There’s so much I’d love to know about the inner spirit of Indian women. If only paises and rupees could talk.
Rummaging through my papers again, I almost overlooked a small, brown envelope. Greece was written on it, so I knew the coins inside were drachmas even though I couldn’t read the inscriptions on them. Maurice may have received this change when we bought tickets to ride the bus to Mars Hill, the Parthenon, and Corinth.
All I remember of Greece is the sweltering heat that made me miserable. I’m saddened to think I visited the sites of that small, historic nation, but I’m unable to identify with its people. Oh, that this coins had the power to change my experiences.
I thought I might find some Liberian currency, but then I remembered, Liberia doesn’t issue paper currency. We used U.S. dollars when we were there.
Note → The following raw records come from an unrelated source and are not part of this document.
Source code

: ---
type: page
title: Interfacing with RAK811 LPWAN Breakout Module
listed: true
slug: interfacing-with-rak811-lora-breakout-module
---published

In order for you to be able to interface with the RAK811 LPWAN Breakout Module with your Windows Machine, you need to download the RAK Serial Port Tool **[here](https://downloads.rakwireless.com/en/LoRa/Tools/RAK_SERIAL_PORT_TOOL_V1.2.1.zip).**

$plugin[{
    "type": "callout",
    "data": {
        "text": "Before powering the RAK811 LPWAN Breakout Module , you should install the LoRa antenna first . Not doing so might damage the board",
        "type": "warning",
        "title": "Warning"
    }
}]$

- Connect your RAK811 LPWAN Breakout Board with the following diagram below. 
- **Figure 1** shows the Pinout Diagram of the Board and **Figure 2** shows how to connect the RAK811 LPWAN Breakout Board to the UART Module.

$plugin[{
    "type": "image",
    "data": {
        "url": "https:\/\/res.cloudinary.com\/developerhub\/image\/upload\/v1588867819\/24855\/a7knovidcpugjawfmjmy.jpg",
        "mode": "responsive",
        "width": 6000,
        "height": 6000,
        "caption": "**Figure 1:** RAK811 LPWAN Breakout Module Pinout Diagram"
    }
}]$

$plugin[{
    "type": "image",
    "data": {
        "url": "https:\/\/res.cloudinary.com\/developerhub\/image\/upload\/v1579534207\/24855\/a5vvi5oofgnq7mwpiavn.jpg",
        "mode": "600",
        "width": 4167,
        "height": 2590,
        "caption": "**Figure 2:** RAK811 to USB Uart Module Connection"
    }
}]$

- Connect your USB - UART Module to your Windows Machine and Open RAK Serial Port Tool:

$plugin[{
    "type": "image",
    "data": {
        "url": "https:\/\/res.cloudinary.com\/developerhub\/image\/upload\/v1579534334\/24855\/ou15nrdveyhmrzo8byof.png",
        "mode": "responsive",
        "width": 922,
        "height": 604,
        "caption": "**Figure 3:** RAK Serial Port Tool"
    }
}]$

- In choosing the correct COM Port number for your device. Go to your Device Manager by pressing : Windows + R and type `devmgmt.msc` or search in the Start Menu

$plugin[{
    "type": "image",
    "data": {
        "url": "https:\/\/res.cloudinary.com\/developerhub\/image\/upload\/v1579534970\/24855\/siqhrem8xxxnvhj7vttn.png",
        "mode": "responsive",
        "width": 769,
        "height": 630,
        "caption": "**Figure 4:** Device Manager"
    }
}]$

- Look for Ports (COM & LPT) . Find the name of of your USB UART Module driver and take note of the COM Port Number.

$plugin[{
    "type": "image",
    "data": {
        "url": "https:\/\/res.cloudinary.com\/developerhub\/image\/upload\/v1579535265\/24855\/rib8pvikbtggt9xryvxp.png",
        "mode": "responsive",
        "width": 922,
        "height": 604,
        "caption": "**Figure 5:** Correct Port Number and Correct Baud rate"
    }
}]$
I recalled our team installed a boiler and made repairs at Phebe Hospital. We also held a spiritual retreat for missionaries working in that section of this African country.
A woman brought in an array of baskets to the meeting. She told why the prisoners in a nearby jail were making them from reeds in the surrounding fields.
The family of each prisoner had to furnish his food. Some families were so poor that they could supply only a little bread now and then; other inmates had no families. Liberian women, distressed over the plight of these men, taught them to weave baskets. The woman at the meeting was selling the baskets so prisoners could have money to buy food.
Quickly, my dollars were on their was to the prisoners. The basket I bought now sits in my den.
While at Phebe Hospital, we drove by the jail. If the dollars that ended up in the men’s pockets could give an inside report, I could learn more about the loneliness and bitterness of hungry men in a place like that.
We Americans often say, “money talks.” We mean, if you have enough money, you can buy status, possessions, and power. But money is cold, heartless, and somewhat deceptive. Those who have a little, want more. Those who have more, never have enough.
A little or a lot of money doesn’t give a heart compassion. Understanding empathy is a gift money cannot buy. The only way this currency could make the world a better place is if money really could talk.